State Human Resources Analyst Kelly Durkin-Murray started working for the state when electric typewriters and dot-matrix printers were the future.
Some 40 years later, she’s had to train millennials who land state jobs on how to use the machines.
“I trained a couple of younger employees,” Durkin-Murray said. “They were quite shocked. And their question was, what is that?”
State workers still write out their hours on time cards that are stored in stacks of boxes in a number of government offices.
Every sort of personnel issue you can imagine, from name changes to new addresses, also starts on paper.
The information is eventually typed out, then printed on dinosaur dot-matrix printers.
The five-ply paper gets separated and hand-delivered to other state offices.
Kyle Adamonis, executive director of human resources for the Department of Administration, went to to work for the state about two years ago.
“Human resources takes those forms and then they enter all that information in the [computer] system, after they make sure the calculations on those forms are correct,” Adamonis said. “It takes far more time than it should.”
Adding to the inefficiencies is the fact that older, long-term personnel document storage is on microfiche.
“It’s really old,” Adamonis said.
Expensive, too, when you add up the cost of the paper, ink and maintenance, since technicians who can repair the 40-plus-year-old machines are not always easy to find.
The current budget proposal includes a line item for a new Enterprise Resource Planning (ERP) system to modernize state HR, payroll, finance functions, grants management and other tasks.
If approved, the cost would be $33.3 million over 10 years, with $1.5 million of that allocated next fiscal year.
The total cost of the project is projected at $93 million, minus $37.7 million in what the DOA said would be “cost savings.”
The rest of the total would be comprised of $15.8 million in federal funding and $6.2 million in “restricted or other funds.”
The request has already sparked worried comparisons to the United Health Infrastructure Project (UHIP), a $600 million system for various benefit programs that was plagued by problems after it launched in 2016.
State Chief Digital and Information Officer Bijay Kumar emphasizes that unlike UHIP, which he says was custom built for Rhode Island, the ERP system officials plan to buy has a track record.
“It has been tested in the private sector, the public sector, in thousands of companies around the world,” Kumar said.

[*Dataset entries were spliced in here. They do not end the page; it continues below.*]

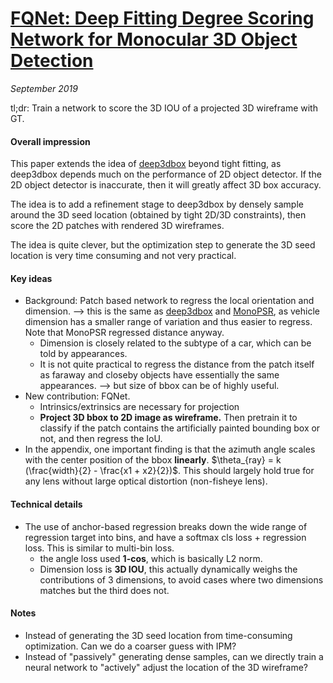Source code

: # [FQNet: Deep Fitting Degree Scoring Network for Monocular 3D Object Detection](https://arxiv.org/abs/1904.12681) 

_September 2019_

tl;dr: Train a network to score the 3D IOU of a projected 3D wireframe with GT. 

#### Overall impression
This paper extends the idea of [deep3dbox](deep3dbox.md) beyond tight fitting, as deep3dbox depends much on the performance of 2D object detector. If the 2D object detector is inaccurate, then it will greatly affect 3D box accuracy.

The idea is to add a refinement stage to deep3dbox by densely sample around the 3D seed location (obtained by tight 2D/3D constraints), then score the 2D patches with rendered 3D wireframes. 

The idea is quite clever, but the optimization step to generate the 3D seed location is very time consuming and not very practical. 

#### Key ideas
- Background: Patch based network to regress the local orientation and dimension. --> this is the same as [deep3dbox](deep3dbox.md) and [MonoPSR](monopsr.md), as vehicle dimension has a smaller range of variation and thus easier to regress. Note that MonoPSR regressed distance anyway. 
	- Dimension is closely related to the subtype of a car, which can be told by appearances. 
	- It is not quite practical to regress the distance from the patch itself as faraway and closeby objects have essentially the same appearances. --> but size of bbox can be of highly useful. 
- New contribution: FQNet. 
	- Intrinsics/extrinsics are necessary for projection
	- **Project 3D bbox to 2D image as wireframe.** Then pretrain it to classify if the patch contains the artificially painted bounding box or not, and then regress the IoU. 
- In the appendix, one important finding is that the azimuth angle scales with the center position of the bbox **linearly**. $\theta_{ray} = k (\frac{width}{2} - \frac{x1 + x2}{2})$. This should largely hold true for any lens without large optical distortion (non-fisheye lens).

#### Technical details
- The use of anchor-based regression breaks down the wide range of regression target into bins, and have a softmax cls loss + regression loss. This is similar to multi-bin loss.
	- the angle loss used **1-cos**, which is basically L2 norm.
	- Dimension loss is **3D IOU**, this actually dynamically weighs the contributions of 3 dimensions, to avoid cases where two dimensions matches but the third does not.


#### Notes
- Instead of generating the 3D seed location from time-consuming optimization. Can we do a coarser guess with IPM?
- Instead of "passively" generating dense samples, can we directly train a neural network to "actively" adjust the location of the 3D wireframe?

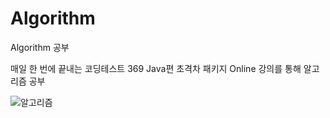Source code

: # Algorithm
Algorithm  공부

매일 한 번에 끝내는 코딩테스트 369 Java편 초격차 패키지 Online 강의를 통해 알고리즘 공부

![알고리즘](https://user-images.githubusercontent.com/42603919/138474194-9afdcd32-66a1-4a34-a06e-c2c767c2ec18.PNG)


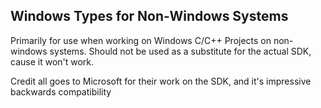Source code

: ## Windows Types for Non-Windows Systems

Primarily for use when working on Windows C/C++ Projects on non-windows systems. Should
not be used as a substitute for the actual SDK, cause it won't work. 

Credit all goes to Microsoft for their work on the SDK, and it's impressive backwards compatibility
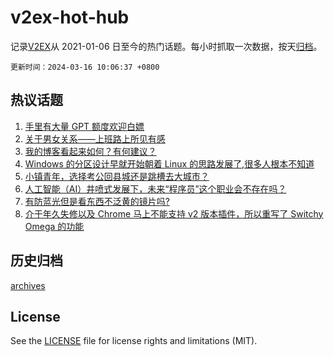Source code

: # v2ex-hot-hub

 记录[V2EX](https://www.v2ex.com/)从 2021-01-06 日至今的热门话题。每小时抓取一次数据，按天[归档](archives)。

`更新时间：2024-03-16 10:06:37 +0800`

## 热议话题

1. [手里有大量 GPT 额度欢迎白嫖](https://www.v2ex.com/t/1023995)
1. [关于男女关系——上班路上所见有感](https://www.v2ex.com/t/1023983)
1. [我的博客看起来如何？有何建议？](https://www.v2ex.com/t/1023939)
1. [Windows 的分区设计早就开始朝着 Linux 的思路发展了,很多人根本不知道](https://www.v2ex.com/t/1023944)
1. [小镇青年，选择考公回县城还是跳槽去大城市？](https://www.v2ex.com/t/1023872)
1. [人工智能（AI）井喷式发展下，未来“程序员”这个职业会不存在吗？](https://www.v2ex.com/t/1023860)
1. [有防蓝光但是看东西不泛黄的镜片吗?](https://www.v2ex.com/t/1023880)
1. [介于年久失修以及 Chrome 马上不能支持 v2 版本插件，所以重写了 Switchy Omega 的功能](https://www.v2ex.com/t/1023873)

## 历史归档

[archives](archives)

## License

See the [LICENSE](LICENSE) file for license rights and limitations (MIT).

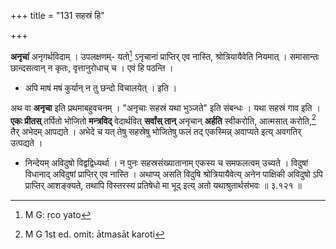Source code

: +++
title = "131 सहस्रं हि"

+++


**अनृचां** अनृगर्थविदाम् । उपलक्षणम्- यतो[^२३१] ऽनृचानां प्राप्तिर् एव नास्ति, श्रोत्रियायैवेति नियमात् । समासान्तः छान्दसत्वान् न कृतः, वृत्तानुरोधाच् च । एवं हि पठन्ति । 


[^२३१]:
     M G: ṛco yato

- अपि माषं मषं कुर्यान् न तु छन्दो विचालयेत् । इति । 

अथ वा **अनृचा** इति प्रथमाबहुवचनम् । "अनृचाः सहस्रं यथा भुञ्जते" इति संबन्धः । यथा सहस्रं गाव इति । **एकः प्रीतस्** तर्पितो भोजितो **मन्त्रविद्** वेदार्थवित् **सर्वांस् तान्** अनृचान् **अर्हति** स्वीकरोति, आत्मसात् करोति,[^२३२] तैर् अभेदम् आपद्यते । अभेदे च यत् तेषु सहस्रेषु भोजितेषु फलं तद् एकस्मिन्न् अवाप्यते इत्य् अवगतिर् उत्पद्यते । 


[^२३२]:
     M G 1st ed. omit: ātmasāt karoti

- निन्देयम् अविदुषो विद्वद्विध्यर्था । न पुनः सहस्रसंख्यातानाम् एकस्य च समफलत्वम् उच्यते । विदुषां विधानाद् अविदुषां प्राप्तिर् एव नास्ति । अथाप्य् असति विदुषि श्रोत्रियायैवेत्य् अनेन पाक्षिकी अविदुषो ऽपि प्राप्तिर् आशङ्क्यते, तथापि विस्तरस्य प्रतिषेधो मा भूद् इत्य् अतो यथाश्रुतार्थसंभवः ॥ ३.१२१ ॥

If the funding comes through, Kumar said “pre-implementation” would take about 18 months, with another 39 months needed to make the system fully operational.
“The old system will be turned off only after we completely test and make sure that the new system works as planned,” Kumar said.
Rhode Island is one of 12 states with antiquated data systems, according to the DOA. Seven of them, including Florida and Illinois, are currently trying to modernize.
Eli Sherman contributed to this report.